─── Data for the task ───
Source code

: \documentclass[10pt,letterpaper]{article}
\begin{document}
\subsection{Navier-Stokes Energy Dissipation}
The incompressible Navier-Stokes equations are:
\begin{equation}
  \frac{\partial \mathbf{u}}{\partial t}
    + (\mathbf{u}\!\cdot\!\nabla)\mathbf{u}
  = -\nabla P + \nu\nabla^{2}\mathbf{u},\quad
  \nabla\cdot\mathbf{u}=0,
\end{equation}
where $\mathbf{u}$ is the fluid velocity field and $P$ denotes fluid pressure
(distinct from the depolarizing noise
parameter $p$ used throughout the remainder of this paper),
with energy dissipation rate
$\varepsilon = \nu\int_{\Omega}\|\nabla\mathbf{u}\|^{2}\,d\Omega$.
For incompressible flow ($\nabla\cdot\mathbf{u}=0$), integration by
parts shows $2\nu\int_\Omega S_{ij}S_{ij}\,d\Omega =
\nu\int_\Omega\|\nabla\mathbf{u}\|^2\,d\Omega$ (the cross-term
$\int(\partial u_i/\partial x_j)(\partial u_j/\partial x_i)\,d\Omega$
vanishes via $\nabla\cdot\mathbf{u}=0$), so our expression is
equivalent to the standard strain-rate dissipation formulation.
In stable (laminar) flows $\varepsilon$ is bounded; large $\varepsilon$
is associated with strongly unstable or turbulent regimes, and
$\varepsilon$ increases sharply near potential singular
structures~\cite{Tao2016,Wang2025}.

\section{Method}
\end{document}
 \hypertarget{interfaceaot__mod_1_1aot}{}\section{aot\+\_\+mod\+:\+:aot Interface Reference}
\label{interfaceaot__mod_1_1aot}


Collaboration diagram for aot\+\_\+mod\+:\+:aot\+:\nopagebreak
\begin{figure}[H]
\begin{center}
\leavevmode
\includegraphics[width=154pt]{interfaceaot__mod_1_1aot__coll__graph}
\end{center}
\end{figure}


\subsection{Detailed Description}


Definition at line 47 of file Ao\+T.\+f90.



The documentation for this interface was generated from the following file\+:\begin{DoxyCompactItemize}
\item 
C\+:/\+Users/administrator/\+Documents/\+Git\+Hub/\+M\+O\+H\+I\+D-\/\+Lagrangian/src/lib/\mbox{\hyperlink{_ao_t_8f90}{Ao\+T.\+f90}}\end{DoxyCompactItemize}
───
▶ _Exercise_
Every record above needs to be returned in full, exactly.

▶ _Output below_
Source code

: \documentclass[10pt,letterpaper]{article}
\begin{document}
\subsection{Navier-Stokes Energy Dissipation}
The incompressible Navier-Stokes equations are:
\begin{equation}
  \frac{\partial \mathbf{u}}{\partial t}
    + (\mathbf{u}\!\cdot\!\nabla)\mathbf{u}
  = -\nabla P + \nu\nabla^{2}\mathbf{u},\quad
  \nabla\cdot\mathbf{u}=0,
\end{equation}
where $\mathbf{u}$ is the fluid velocity field and $P$ denotes fluid pressure
(distinct from the depolarizing noise
parameter $p$ used throughout the remainder of this paper),
with energy dissipation rate
$\varepsilon = \nu\int_{\Omega}\|\nabla\mathbf{u}\|^{2}\,d\Omega$.
For incompressible flow ($\nabla\cdot\mathbf{u}=0$), integration by
parts shows $2\nu\int_\Omega S_{ij}S_{ij}\,d\Omega =
\nu\int_\Omega\|\nabla\mathbf{u}\|^2\,d\Omega$ (the cross-term
$\int(\partial u_i/\partial x_j)(\partial u_j/\partial x_i)\,d\Omega$
vanishes via $\nabla\cdot\mathbf{u}=0$), so our expression is
equivalent to the standard strain-rate dissipation formulation.
In stable (laminar) flows $\varepsilon$ is bounded; large $\varepsilon$
is associated with strongly unstable or turbulent regimes, and
$\varepsilon$ increases sharply near potential singular
structures~\cite{Tao2016,Wang2025}.

\section{Method}
\end{document}
 \hypertarget{interfaceaot__mod_1_1aot}{}\section{aot\+\_\+mod\+:\+:aot Interface Reference}
\label{interfaceaot__mod_1_1aot}


Collaboration diagram for aot\+\_\+mod\+:\+:aot\+:\nopagebreak
\begin{figure}[H]
\begin{center}
\leavevmode
\includegraphics[width=154pt]{interfaceaot__mod_1_1aot__coll__graph}
\end{center}
\end{figure}


\subsection{Detailed Description}


Definition at line 47 of file Ao\+T.\+f90.



The documentation for this interface was generated from the following file\+:\begin{DoxyCompactItemize}
\item 
C\+:/\+Users/administrator/\+Documents/\+Git\+Hub/\+M\+O\+H\+I\+D-\/\+Lagrangian/src/lib/\mbox{\hyperlink{_ao_t_8f90}{Ao\+T.\+f90}}\end{DoxyCompactItemize}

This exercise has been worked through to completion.